● **Problem to solve**
Copy out all lines from the entries below in which "의미이니" occurs.

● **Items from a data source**
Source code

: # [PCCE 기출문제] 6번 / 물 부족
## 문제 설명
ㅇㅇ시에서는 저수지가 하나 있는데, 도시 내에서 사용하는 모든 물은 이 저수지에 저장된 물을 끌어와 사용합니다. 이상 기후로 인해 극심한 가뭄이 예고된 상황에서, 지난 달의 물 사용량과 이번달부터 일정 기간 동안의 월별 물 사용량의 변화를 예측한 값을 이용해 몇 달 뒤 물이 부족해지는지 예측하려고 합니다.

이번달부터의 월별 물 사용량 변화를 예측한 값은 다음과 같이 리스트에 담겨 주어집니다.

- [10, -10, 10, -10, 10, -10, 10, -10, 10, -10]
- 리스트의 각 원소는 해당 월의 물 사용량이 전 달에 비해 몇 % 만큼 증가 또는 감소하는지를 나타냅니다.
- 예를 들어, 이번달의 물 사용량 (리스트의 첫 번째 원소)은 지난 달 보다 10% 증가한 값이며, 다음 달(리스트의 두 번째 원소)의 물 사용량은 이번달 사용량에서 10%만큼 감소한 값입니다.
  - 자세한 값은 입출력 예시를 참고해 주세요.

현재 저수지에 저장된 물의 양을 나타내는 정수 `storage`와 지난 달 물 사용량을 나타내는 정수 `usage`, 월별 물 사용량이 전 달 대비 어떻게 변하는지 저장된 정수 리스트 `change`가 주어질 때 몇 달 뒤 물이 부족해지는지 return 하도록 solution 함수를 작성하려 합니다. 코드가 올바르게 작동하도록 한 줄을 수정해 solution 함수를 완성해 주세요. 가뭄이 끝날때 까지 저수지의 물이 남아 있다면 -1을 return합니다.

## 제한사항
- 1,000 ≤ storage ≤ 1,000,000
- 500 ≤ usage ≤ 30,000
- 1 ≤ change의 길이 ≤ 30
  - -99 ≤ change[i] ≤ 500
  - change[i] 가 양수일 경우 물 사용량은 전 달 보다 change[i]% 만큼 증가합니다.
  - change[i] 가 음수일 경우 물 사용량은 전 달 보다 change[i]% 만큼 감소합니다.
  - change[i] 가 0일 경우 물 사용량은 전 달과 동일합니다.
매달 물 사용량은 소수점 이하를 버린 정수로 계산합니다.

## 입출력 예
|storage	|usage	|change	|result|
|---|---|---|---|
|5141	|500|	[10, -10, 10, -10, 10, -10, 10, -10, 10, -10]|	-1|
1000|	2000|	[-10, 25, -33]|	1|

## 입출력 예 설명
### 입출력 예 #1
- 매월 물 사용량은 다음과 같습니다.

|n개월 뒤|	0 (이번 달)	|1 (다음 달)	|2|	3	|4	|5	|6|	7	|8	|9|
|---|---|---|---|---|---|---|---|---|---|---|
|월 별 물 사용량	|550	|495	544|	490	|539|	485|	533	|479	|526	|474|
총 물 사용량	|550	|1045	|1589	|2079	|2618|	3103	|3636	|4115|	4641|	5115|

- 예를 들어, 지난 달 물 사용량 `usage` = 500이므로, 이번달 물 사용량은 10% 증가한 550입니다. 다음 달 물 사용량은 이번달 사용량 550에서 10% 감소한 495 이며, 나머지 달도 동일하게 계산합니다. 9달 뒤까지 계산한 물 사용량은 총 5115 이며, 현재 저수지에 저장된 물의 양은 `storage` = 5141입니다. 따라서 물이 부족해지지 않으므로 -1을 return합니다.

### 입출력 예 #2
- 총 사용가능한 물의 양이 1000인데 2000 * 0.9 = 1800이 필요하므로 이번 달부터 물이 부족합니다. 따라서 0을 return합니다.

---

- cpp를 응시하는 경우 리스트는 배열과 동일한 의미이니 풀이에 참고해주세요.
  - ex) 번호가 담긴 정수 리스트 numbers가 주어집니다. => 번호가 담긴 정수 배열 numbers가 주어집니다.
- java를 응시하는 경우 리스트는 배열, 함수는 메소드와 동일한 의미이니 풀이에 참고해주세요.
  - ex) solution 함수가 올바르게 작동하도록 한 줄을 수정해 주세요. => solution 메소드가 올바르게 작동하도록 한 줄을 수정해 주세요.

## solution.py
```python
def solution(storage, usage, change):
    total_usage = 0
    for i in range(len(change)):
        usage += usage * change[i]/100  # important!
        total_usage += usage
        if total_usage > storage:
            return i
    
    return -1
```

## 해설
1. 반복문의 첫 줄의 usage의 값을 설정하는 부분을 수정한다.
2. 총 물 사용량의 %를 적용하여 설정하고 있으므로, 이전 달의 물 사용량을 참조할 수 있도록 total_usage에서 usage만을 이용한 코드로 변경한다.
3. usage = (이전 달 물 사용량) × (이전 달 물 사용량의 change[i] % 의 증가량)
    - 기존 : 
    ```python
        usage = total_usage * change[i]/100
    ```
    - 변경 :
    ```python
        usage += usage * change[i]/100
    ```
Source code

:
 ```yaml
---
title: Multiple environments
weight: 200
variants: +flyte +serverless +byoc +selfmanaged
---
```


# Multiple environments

● **Output below**
- cpp를 응시하는 경우 리스트는 배열과 동일한 의미이니 풀이에 참고해주세요.
- java를 응시하는 경우 리스트는 배열, 함수는 메소드와 동일한 의미이니 풀이에 참고해주세요.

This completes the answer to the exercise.